Truth vs. Lie
Most
people in extremely difficult time have trouble choosing between a truth and a
lie. I however believe in this saying “the truth will set you free.” So, I
believe in telling the truth at all costs. I have been in lots of sticky situations
where I did not know whether to tell the truth or tell a lie.
I
lost my grandma to lung cancer and then 2 months later I lost one of my best
friends. Things were very rough for me. I honestly did not think I would ever
get through it. But I tried and tried and eventually my pain became dull. It
will forever be there but I am at the point where I can talk about them and not
want to just shut down, cry and be by myself.

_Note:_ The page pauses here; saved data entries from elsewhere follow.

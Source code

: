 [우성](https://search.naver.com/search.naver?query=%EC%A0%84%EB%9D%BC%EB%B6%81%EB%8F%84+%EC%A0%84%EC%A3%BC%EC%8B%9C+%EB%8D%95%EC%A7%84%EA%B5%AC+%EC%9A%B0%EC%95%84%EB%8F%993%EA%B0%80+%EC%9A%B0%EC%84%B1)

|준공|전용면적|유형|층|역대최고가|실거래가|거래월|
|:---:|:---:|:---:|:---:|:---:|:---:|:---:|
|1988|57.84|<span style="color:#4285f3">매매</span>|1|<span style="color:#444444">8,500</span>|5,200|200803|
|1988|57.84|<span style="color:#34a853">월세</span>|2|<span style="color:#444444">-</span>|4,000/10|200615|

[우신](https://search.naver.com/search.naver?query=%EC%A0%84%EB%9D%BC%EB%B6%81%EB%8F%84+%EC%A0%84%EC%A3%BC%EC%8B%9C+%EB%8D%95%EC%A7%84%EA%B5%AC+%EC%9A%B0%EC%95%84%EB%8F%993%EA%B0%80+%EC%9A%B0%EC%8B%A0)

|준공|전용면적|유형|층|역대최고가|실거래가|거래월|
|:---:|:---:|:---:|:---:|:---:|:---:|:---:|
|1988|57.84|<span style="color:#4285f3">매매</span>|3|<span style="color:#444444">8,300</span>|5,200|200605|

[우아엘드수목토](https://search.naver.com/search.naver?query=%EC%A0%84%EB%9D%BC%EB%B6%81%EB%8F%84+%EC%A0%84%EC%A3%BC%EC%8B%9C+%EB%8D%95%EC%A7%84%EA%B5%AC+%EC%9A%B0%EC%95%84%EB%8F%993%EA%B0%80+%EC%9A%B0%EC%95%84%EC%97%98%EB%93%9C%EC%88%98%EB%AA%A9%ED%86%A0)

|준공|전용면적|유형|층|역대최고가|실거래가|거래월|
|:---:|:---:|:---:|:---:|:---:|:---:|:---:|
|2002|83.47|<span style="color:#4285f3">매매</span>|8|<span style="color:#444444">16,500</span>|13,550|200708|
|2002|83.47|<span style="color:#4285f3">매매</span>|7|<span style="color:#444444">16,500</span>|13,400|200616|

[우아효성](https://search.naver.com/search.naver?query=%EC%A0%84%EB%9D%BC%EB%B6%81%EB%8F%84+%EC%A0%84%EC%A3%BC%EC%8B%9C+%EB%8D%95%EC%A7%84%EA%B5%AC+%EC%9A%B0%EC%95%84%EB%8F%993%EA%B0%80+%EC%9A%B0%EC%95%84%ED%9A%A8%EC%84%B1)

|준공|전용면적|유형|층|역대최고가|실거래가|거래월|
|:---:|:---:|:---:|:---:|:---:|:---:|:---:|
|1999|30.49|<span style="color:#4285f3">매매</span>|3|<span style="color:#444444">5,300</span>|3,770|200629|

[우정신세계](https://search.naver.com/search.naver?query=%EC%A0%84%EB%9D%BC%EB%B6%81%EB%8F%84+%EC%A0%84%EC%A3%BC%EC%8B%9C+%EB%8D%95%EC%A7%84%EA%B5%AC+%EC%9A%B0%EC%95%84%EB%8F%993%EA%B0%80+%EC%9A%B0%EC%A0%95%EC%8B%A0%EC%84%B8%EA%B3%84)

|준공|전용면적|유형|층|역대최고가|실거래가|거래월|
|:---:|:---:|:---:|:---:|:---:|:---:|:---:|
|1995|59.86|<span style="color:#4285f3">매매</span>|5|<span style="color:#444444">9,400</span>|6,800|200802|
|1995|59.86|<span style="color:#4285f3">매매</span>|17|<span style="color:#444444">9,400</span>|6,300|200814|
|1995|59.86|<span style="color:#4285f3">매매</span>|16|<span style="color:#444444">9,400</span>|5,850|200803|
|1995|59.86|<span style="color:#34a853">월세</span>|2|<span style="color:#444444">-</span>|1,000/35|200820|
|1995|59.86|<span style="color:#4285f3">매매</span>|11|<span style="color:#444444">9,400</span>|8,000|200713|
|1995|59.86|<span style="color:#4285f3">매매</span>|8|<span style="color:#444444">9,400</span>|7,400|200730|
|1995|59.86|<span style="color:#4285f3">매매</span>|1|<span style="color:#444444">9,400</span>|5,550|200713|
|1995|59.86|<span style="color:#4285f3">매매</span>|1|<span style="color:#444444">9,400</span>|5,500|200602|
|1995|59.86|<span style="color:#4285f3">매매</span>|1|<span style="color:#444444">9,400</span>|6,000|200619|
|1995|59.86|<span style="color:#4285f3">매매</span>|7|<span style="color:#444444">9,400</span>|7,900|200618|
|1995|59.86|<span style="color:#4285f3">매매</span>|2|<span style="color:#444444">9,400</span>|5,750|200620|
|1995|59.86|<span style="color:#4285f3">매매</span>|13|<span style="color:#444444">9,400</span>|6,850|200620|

Everything started going by well and the next
thing I knew my grandpa wanted me to meet this lady he had been talking to. I
was a little hesitant but I did it anyway because I love my grandpa more than
anything, so if it made him happy I would do it. Well I met her and things went
well for a couple of months and then one day I over hear my mom yelling at him
because they were going to get married. It had only been a year since my
grandma had been gone. He did not ask any one of us what we thought, he asked
her family and they were okay with it. He called me the next day and asked me
if I was okay with it, and of course I went off on him like my mom did and told
him I did not approve of it and I did not want him to marry anybody. It is
really hard when you grow up with your grandparents being married and only
having eyes for one another, to burying my grandma who I cherished so much,
and then seeing my grandpa acting like he had never even been married. So
then I told the truth and it was probably the best thing I have ever done,
because if I had lied I probably would be one angry bitter teenager.
Telling the truth is not just about
being honest with somebody else it is about being honest with one's self, and
having the courage to express how you actually feel about something. I used to
never believe that the truth will set you free until my grandma died because
that is when I stopped being afraid to tell people how I am feeling. Having
that courage has been a blessing but it has also been a burden because now I am
honest and tell the truth where ever I go or whatever I am doing. I think I am
too blunt on some subjects which has gotten me into a lot of trouble especially
at home.
Truth is the best way to go no
matter what.
Ambra, great honesty and openness. Thank you for sharing something so close to you. I like how true you are to yourself.